What the task requires => From the first line through the line containing "By default one", transcribe the records exactly and include no other lines.

Plain-text document sources
^^^^^^^^^^^^^^^^
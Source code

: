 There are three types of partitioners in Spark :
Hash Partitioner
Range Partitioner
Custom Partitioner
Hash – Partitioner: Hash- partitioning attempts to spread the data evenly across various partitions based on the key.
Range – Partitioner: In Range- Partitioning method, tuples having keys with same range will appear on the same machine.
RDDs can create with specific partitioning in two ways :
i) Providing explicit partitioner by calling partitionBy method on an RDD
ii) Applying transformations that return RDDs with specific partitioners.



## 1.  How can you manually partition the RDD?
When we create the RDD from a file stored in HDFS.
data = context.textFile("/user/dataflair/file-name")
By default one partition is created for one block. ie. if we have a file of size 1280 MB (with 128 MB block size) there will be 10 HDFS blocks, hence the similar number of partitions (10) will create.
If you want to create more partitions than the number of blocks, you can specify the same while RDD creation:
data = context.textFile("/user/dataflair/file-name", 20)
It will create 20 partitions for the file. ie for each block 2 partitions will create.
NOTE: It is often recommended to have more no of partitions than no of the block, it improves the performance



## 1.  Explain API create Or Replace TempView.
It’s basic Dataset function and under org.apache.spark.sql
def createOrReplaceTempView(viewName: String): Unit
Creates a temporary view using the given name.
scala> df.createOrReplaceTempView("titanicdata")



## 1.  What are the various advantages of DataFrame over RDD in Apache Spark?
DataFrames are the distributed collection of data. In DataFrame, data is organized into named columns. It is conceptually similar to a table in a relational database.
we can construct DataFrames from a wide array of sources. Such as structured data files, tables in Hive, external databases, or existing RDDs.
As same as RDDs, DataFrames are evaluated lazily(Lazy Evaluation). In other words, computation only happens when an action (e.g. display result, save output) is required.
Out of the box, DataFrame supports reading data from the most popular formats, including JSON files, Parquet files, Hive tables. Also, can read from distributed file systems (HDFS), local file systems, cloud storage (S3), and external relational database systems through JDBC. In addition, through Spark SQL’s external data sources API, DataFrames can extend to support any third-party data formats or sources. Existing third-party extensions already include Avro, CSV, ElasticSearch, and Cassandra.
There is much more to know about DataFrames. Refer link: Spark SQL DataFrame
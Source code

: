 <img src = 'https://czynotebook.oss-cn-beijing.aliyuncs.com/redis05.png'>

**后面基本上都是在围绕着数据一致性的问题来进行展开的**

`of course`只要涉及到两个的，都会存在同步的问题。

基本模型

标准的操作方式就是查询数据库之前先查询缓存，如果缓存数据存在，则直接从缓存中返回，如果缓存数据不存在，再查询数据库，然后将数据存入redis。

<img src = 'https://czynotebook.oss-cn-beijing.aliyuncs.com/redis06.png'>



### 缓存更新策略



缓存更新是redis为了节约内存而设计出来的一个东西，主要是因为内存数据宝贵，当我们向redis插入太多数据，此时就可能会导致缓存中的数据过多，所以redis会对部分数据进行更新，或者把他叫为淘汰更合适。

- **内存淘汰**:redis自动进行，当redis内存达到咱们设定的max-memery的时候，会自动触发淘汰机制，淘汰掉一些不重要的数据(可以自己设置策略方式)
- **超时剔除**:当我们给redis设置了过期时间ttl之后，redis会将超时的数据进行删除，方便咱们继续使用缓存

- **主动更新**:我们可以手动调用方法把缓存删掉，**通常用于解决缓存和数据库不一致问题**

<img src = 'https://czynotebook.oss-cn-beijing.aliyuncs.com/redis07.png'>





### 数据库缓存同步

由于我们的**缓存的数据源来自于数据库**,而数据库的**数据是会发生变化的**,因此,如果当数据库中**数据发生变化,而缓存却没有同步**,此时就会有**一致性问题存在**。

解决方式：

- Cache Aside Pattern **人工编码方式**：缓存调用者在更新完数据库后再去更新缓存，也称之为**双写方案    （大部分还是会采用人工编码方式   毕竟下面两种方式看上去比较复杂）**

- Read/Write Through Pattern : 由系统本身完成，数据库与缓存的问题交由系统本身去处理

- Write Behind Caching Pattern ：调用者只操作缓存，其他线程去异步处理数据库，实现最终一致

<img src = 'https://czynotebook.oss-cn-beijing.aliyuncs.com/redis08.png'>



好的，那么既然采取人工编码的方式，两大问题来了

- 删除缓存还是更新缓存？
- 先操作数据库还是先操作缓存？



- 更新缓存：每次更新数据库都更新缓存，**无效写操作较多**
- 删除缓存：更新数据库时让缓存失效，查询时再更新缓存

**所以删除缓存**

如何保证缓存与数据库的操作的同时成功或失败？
^^^^^^^^^^^^^^^^
Answer space =>
Source code

: There are three types of partitioners in Spark :
Hash Partitioner
Range Partitioner
Custom Partitioner
Hash – Partitioner: Hash- partitioning attempts to spread the data evenly across various partitions based on the key.
Range – Partitioner: In Range- Partitioning method, tuples having keys with same range will appear on the same machine.
RDDs can create with specific partitioning in two ways :
i) Providing explicit partitioner by calling partitionBy method on an RDD
ii) Applying transformations that return RDDs with specific partitioners.



## 1.  How can you manually partition the RDD?
When we create the RDD from a file stored in HDFS.
data = context.textFile("/user/dataflair/file-name")
By default one partition is created for one block. ie. if we have a file of size 1280 MB (with 128 MB block size) there will be 10 HDFS blocks, hence the similar number of partitions (10) will create.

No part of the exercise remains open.